In the cases where societies did choose to adapt and survive, the foresight and action of cultural elites was an essential factor, which typically required that the elites experience the effects of their actions directly rather than being insulated, and that they take a long term view.
Today’s announcement that Warren Buffet will donate $37 billion to the Gates foundation, and the announcement that Gates will be spending most of time on the foundation, are encouragings bets in this exponential horse race. Education and health will help improving living conditions, reduce overpopulation, and create sustainable food production.
Even if the Gates Foundation succeeds, we still face difficult choices. Diamond puts the argument starkly but convicingly. The world cannot sustain first world levels of consumption, for most of its population– or even for the first world plus China. This is not an abstract argument– China is clearly on a pace to hit those levels of consumption, and we are already feeling the pain in areas like high oil prices and pollution with global reach.
“There are many ‘optimists’ who argue that the world could support double its human population, and who consider only the increase in human numbers and not the average increase in per-capita impact.
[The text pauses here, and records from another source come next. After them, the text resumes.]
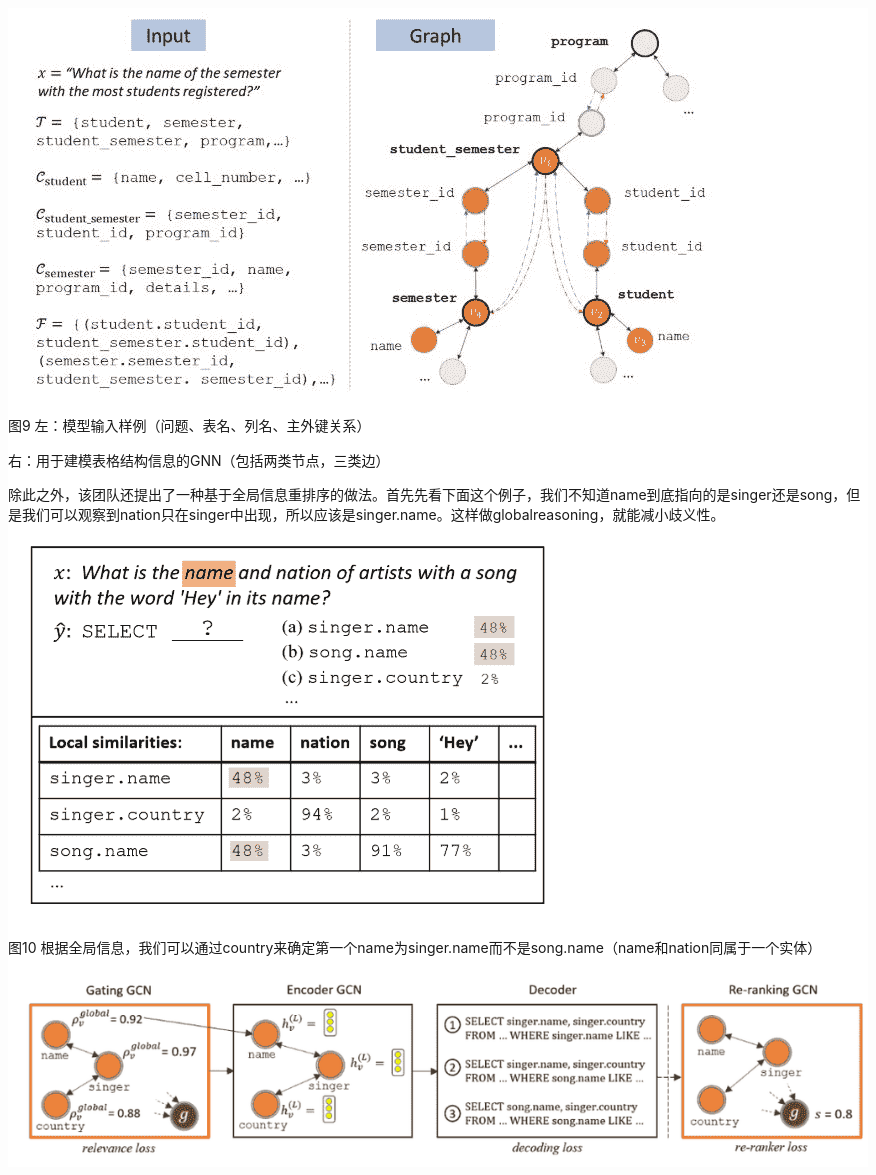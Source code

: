 ![](../img/5960481b0ae965b9ad4f8e0ca85385a1.png)

图9 左：模型输入样例（问题、表名、列名、主外键关系）

右：用于建模表格结构信息的GNN（包括两类节点，三类边）

除此之外，该团队还提出了一种基于全局信息重排序的做法。首先先看下面这个例子，我们不知道name到底指向的是singer还是song，但是我们可以观察到nation只在singer中出现，所以应该是singer.name。这样做globalreasoning，就能减小歧义性。

![](../img/27bf962ed2e6077ed321c32e586d1ddc.png)

图10 根据全局信息，我们可以通过country来确定第一个name为singer.name而不是song.name（name和nation同属于一个实体）

![](../img/584e47e7be08217560b34e41664d67b9.png)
But I have not met anyone who seriously argues that the world could support 12 times its current impact, although an increase of that factor would result from all Third World inhabitants adopting First World living standards… Even if the people of China alone achieved a First World lving standard while everyone else’s living standard remained constant, that would double our human impact on the world.”
Can we make a soft transition to a more sustainable form of life, or will we have an unpleasant crash landing?
Because we are rapidly advancing along this non-sustainable course, the world’s environmental problems will get resolved, in one way or another, within the lifetimes of the children and young adults alive today. The only question is whether they will become resolved in pleasant ways of our own choice, or in unpleasant ways not of our choice, such as warfare, genocide, starvation, disease epidemics, and collapses of societies.
For all of these reasons, I hope that the Gates Foundation and organizations like it can help to not only address the incredibly difficult problems of third world health, education, and living conditions, but also the even difficult issues of global sustainability.
Clearly, to have any hope of addressing these problems, the Gates Foundation must not only leverage their substaintial financial assets but also create a viral “platform” for attacking the problems. By “platform”, I mean platform in the software sense, allowing third parties to contribute in a way that adds value to the system. By “viral”, I mean that the message and incentive to participate in the program needs to be viral and fan out exponentially, in order to have hope of competing against the inevitably exponential growth of population and enviromental impact. (Windows, the Open Source movement, blogging, and Google are interesting points of comparison in the software world and some or all of these might even play a role in the solution.)
(While I’m on the topic; do check out gapminder.org for an essential set of visually illustrated global statistics.)